Les principaux faits qui lui sont reprochés sont d'avoir tenté d'assassiner les interrogateurs américains en Afghanistan. Lors de son procès, sa santé mentale a été mise en cause. Elle a été expulsée de l'audience pour hystérie à plusieurs reprises.

Elle a été reconnue coupable de tentative de meurtre avec préméditation sur des officiers américains en 2008. Son procès a-t-il été particulièrement médiatisé ? A-t-il soulevé des controverses ?

Oui. Particulièrement au Pakistan où elle est devenue une icône populaire. De nombreuses manifestations anti-américaines ont alors éclaté et les plus folles rumeurs ont couru à l'époque, comme le fait qu'elle ait été livrée par les services secrets pakistanais aux Américains, et que pendant les 5 ans où l'on a perdu sa trace, elle aurait été torturée et violée en détention.
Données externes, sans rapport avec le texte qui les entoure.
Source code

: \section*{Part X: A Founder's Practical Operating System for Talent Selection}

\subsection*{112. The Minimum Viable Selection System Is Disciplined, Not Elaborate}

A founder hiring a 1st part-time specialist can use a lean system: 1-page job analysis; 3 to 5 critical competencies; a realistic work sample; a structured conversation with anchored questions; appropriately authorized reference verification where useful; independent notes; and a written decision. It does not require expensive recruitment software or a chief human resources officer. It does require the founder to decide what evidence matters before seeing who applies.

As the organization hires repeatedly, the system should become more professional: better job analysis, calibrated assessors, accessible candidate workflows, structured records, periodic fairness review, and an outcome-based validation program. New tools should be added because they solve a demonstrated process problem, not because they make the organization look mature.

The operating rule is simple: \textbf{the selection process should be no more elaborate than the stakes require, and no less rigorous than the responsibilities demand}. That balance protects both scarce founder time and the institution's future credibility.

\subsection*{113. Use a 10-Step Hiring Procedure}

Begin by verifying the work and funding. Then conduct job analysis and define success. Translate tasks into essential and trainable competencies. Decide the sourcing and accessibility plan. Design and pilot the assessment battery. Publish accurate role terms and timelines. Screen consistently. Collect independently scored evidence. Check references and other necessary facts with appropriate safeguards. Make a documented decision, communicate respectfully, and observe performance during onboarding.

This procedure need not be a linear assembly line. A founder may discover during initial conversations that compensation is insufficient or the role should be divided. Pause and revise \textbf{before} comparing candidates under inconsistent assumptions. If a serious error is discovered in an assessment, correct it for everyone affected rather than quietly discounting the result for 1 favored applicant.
Un groupe terroriste a même adopté son nom.

Des associations de défense des Droits de l'Homme ont aussi protesté sur ses conditions d'arrestation et de jugement. Même Al-Zawahiri a tenté de négocier sa libération en échange d'un citoyen américain détenu par Al-Qaida.

Pourquoi l'Etat Islamique s'est-il penché sur son cas ? Quel symbole représente-t-elle pour les terroristes ?

Si l'EI parvenait à la faire libérer, ce serait une victoire psychologique majeure sur "Al-Qaida central". En effet, comme elle est très populaire dans le coeur des djihadistes et de leurs sympathisants, cela permettrait au mouvement de faire basculer de son côté beaucoup de personnes qui sont encore fidèles à al-Zawahiri.

Aafia Siddiqui est mariée à l'un des organisateurs du 11 septembre, Ammar al-Baluchi, emprisonné à Guantanamo. Pourquoi l'Etat Islamique souhaitait-il le retour d'Aafi Siddiqui en particulier et non celui de son mari par exemple?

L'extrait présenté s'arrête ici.